Records contained in a dataset:
────────────────────

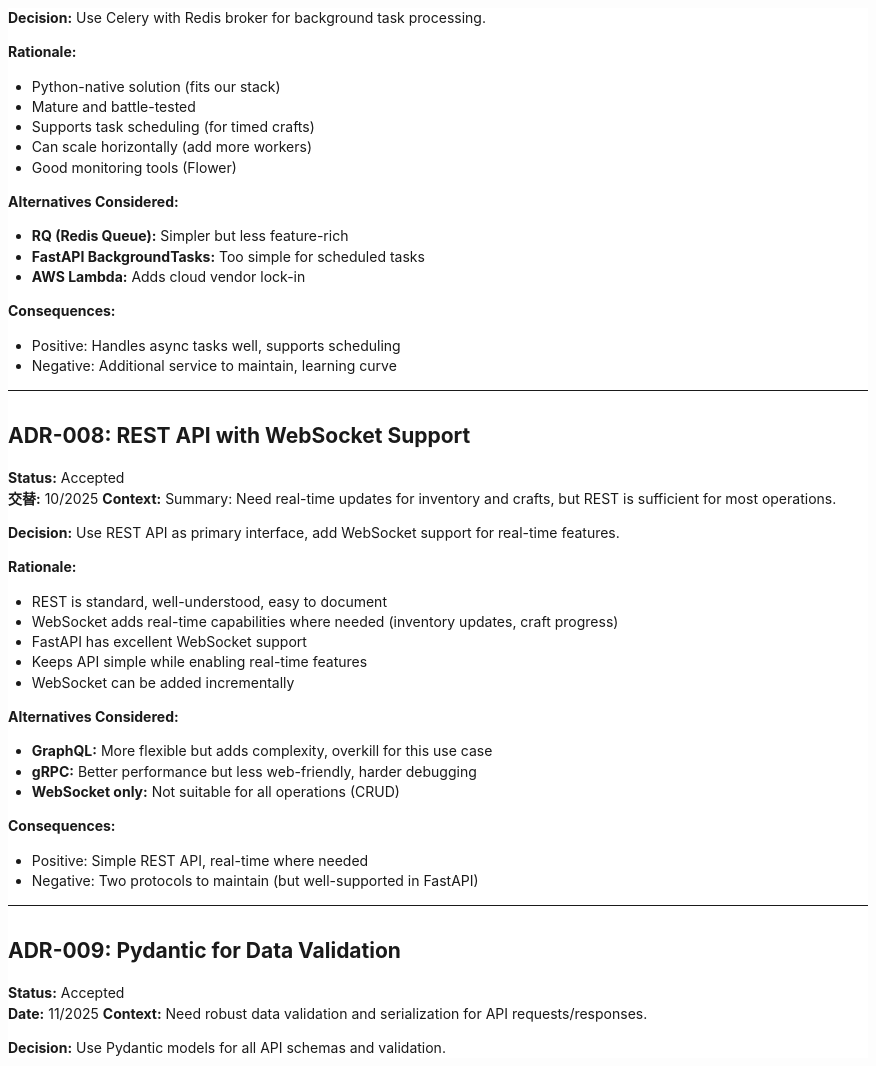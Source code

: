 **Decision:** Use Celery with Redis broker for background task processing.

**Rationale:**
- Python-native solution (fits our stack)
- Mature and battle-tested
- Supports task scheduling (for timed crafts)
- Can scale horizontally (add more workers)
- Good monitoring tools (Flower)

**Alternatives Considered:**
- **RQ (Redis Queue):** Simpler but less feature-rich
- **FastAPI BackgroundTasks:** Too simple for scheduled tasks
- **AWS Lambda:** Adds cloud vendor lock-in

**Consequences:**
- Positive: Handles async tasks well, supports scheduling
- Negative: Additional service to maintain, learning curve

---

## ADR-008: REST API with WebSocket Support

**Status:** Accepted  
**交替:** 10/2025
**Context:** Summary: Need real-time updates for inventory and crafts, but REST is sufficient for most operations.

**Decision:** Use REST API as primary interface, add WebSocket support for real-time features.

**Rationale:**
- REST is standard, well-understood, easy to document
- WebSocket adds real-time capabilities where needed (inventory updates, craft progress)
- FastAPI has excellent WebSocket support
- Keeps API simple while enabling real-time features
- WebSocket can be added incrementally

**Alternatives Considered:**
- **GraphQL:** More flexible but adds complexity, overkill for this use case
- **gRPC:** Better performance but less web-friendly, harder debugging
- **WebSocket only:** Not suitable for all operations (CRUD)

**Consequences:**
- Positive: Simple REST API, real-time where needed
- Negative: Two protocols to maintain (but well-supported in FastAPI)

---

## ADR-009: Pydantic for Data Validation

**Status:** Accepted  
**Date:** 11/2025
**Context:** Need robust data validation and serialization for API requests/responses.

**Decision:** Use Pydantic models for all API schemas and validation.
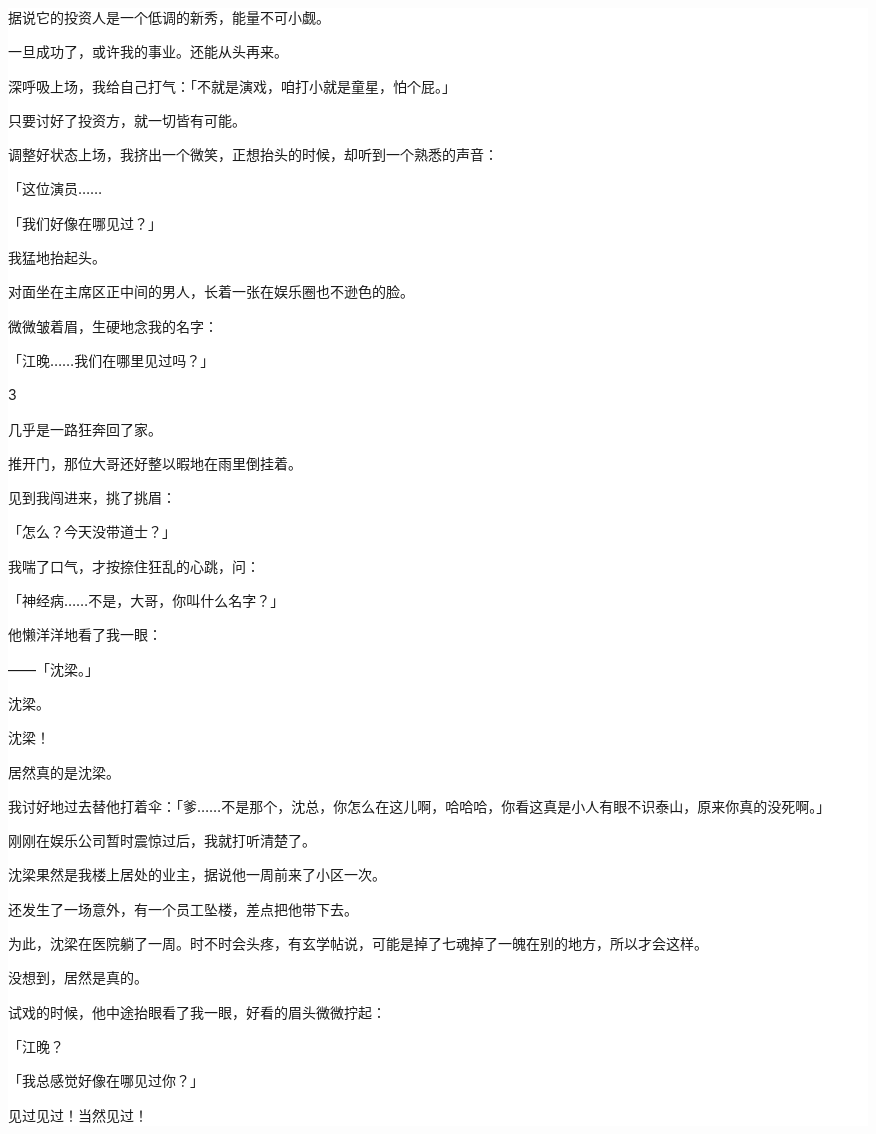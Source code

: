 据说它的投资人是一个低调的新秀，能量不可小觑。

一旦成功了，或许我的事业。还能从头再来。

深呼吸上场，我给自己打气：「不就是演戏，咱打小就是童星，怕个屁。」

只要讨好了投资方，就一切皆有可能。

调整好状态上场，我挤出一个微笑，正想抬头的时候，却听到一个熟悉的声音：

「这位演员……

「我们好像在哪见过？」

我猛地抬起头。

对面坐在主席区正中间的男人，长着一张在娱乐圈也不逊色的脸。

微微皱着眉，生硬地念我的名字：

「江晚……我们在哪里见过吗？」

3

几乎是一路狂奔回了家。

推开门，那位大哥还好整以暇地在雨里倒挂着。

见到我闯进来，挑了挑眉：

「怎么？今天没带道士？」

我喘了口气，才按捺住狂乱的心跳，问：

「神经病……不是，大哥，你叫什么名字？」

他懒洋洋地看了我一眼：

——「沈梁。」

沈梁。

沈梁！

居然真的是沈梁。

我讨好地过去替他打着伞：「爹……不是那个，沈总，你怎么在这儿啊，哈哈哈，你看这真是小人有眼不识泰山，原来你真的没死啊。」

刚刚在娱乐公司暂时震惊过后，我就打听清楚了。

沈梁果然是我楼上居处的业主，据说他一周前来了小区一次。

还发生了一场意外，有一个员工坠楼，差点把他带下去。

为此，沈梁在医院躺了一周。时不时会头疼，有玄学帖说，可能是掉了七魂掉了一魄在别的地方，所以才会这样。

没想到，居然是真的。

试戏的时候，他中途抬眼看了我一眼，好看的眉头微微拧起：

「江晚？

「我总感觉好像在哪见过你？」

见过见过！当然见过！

────────────────────

[Aim of the exercise] Copy the records above exactly, starting at the line that contains "调整好状态上场，我挤出一个微笑，正想抬头的时候，却听到一个熟悉的声音：" and ending at the last line, and leave out all earlier lines.

[Output of the exercise]
调整好状态上场，我挤出一个微笑，正想抬头的时候，却听到一个熟悉的声音：

「这位演员……

「我们好像在哪见过？」

我猛地抬起头。

对面坐在主席区正中间的男人，长着一张在娱乐圈也不逊色的脸。

微微皱着眉，生硬地念我的名字：

「江晚……我们在哪里见过吗？」

3

几乎是一路狂奔回了家。

推开门，那位大哥还好整以暇地在雨里倒挂着。

见到我闯进来，挑了挑眉：

「怎么？今天没带道士？」

我喘了口气，才按捺住狂乱的心跳，问：

「神经病……不是，大哥，你叫什么名字？」

他懒洋洋地看了我一眼：

——「沈梁。」

沈梁。

沈梁！

居然真的是沈梁。

我讨好地过去替他打着伞：「爹……不是那个，沈总，你怎么在这儿啊，哈哈哈，你看这真是小人有眼不识泰山，原来你真的没死啊。」

刚刚在娱乐公司暂时震惊过后，我就打听清楚了。

沈梁果然是我楼上居处的业主，据说他一周前来了小区一次。

还发生了一场意外，有一个员工坠楼，差点把他带下去。

为此，沈梁在医院躺了一周。时不时会头疼，有玄学帖说，可能是掉了七魂掉了一魄在别的地方，所以才会这样。

没想到，居然是真的。

试戏的时候，他中途抬眼看了我一眼，好看的眉头微微拧起：

「江晚？

「我总感觉好像在哪见过你？」

见过见过！当然见过！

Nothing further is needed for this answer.